It is to be understood that the teachings of the present invention need not achieve all of the above-described benefits, but rather that specific embodiments may achieve specific technical results, and that other embodiments of the present invention may achieve benefits not mentioned above.

Drawings

The above and other objects, features and advantages of exemplary embodiments of the present invention will become readily apparent from the following detailed description read in conjunction with the accompanying drawings. Several embodiments of the invention are illustrated by way of example, and not by way of limitation, in the figures of the accompanying drawings and in which:

in the drawings, the same or corresponding reference numerals indicate the same or corresponding parts.
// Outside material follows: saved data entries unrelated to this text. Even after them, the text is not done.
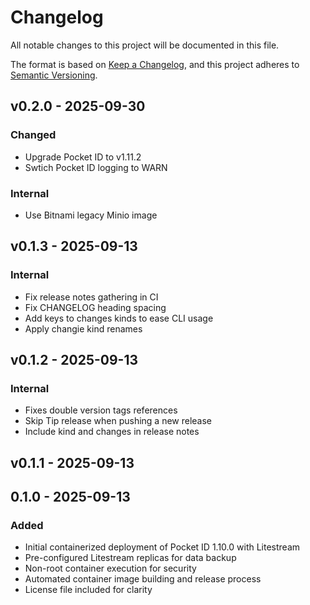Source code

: # Changelog

All notable changes to this project will be documented in this file.

The format is based on [Keep a Changelog](https://keepachangelog.com/en/1.1.0/),
and this project adheres to [Semantic Versioning](https://semver.org/spec/v2.0.0.html).

## v0.2.0 - 2025-09-30

### Changed

- Upgrade Pocket ID to v1.11.2
- Swtich Pocket ID logging to WARN

### Internal

- Use Bitnami legacy Minio image

## v0.1.3 - 2025-09-13

### Internal

- Fix release notes gathering in CI
- Fix CHANGELOG heading spacing
- Add keys to changes kinds to ease CLI usage
- Apply changie kind renames

## v0.1.2 - 2025-09-13

### Internal

- Fixes double version tags references
- Skip Tip release when pushing a new release
- Include kind and changes in release notes

## v0.1.1 - 2025-09-13

## 0.1.0 - 2025-09-13

### Added

- Initial containerized deployment of Pocket ID 1.10.0 with Litestream
- Pre-configured Litestream replicas for data backup
- Non-root container execution for security
- Automated container image building and release process
- License file included for clarity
Fig. 1 is a schematic flow chart illustrating an implementation of a network configuration method according to an embodiment of the present invention;

FIG. 2 is a schematic diagram illustrating dependency relationships among functional modules of an object to be configured according to an embodiment of the present invention;

fig. 3 is a schematic diagram illustrating a configuration structure of a network configuration apparatus according to an embodiment of the present invention.

Detailed Description

The principles and spirit of the present invention will be described with reference to a number of exemplary embodiments. It is understood that these embodiments are given only to enable those skilled in the art to better understand and to implement the present invention, and do not limit the scope of the present invention in any way. Rather, these embodiments are provided so that this disclosure will be thorough and complete, and will fully convey the scope of the invention to those skilled in the art.

The technical solution of the present invention is further elaborated below with reference to the drawings and the specific embodiments.
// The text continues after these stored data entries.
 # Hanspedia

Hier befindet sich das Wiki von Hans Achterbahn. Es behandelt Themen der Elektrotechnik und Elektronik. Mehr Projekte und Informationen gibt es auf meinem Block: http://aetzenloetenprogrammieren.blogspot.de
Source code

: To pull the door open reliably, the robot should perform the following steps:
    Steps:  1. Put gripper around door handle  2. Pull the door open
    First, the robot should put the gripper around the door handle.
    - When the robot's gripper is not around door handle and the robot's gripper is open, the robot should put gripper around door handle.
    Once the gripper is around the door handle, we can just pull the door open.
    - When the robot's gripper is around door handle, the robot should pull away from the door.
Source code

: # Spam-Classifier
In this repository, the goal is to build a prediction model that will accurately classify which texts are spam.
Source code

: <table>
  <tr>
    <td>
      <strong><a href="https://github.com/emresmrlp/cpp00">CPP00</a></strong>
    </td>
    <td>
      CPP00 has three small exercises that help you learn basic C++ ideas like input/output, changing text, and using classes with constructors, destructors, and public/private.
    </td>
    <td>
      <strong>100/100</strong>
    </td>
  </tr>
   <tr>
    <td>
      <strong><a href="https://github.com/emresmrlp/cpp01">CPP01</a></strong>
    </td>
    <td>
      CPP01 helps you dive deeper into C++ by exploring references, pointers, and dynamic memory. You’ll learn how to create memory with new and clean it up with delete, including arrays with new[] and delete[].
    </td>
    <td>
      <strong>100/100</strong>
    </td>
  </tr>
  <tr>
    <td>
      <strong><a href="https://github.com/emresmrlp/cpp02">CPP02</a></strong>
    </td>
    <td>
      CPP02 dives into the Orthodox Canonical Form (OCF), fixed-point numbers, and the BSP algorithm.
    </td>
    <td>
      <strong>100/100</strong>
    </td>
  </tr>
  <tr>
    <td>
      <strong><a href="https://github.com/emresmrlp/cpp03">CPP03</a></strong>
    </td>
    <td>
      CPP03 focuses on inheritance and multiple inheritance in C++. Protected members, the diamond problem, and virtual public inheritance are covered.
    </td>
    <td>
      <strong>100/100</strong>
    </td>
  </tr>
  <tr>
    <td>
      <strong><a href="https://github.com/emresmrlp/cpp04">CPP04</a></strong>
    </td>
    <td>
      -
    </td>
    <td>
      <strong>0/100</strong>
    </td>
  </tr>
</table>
Fig. 1 is a schematic flow chart illustrating an implementation of a network configuration method according to an embodiment of the present invention.
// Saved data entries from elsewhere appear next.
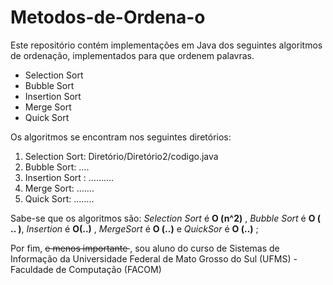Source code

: # Metodos-de-Ordena-o

Este repositório contém implementações em Java dos seguintes algoritmos de
ordenação, implementados para que ordenem palavras.


* Selection Sort
* Bubble Sort
* Insertion Sort
* Merge Sort
* Quick Sort

Os algoritmos se encontram nos seguintes diretórios:
1. Selection Sort: Diretório/Diretório2/codigo.java
2. Bubble Sort: ….
3. Insertion Sort : ……….
4. Merge Sort: …….
5. Quick Sort: ……..

Sabe-se que os algoritmos são: _Selection Sort_ é **O (n^2)** , _Bubble Sort_ é **O ( .. )**, _Insertion_ é
**O(..)** , _MergeSort_ é **O (..)** e _QuickSor_  é **O (..)** ;

Por fim,    <s> e menos importante </s> , sou aluno do curso de Sistemas de Informação da Universidade Federal de Mato Grosso do Sul (UFMS) - Faculdade de Computação (FACOM)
Referring to fig. 1, a network configuration method according to an embodiment of the present invention at least includes the following operation flows: operation 101, receiving a submission instruction of a network configuration of an object to be configured, where the network configuration includes a dependency parameter capable of showing a dependency relationship among N functional modules of the object to be configured, and a value range of N is a positive integer; operation 102, respectively determining configuration types of configuration operations of the network configuration; operation 103, in response to the submission instruction, issuing the configuration operation of the network configuration in batches according to the dependent parameters and the configuration type.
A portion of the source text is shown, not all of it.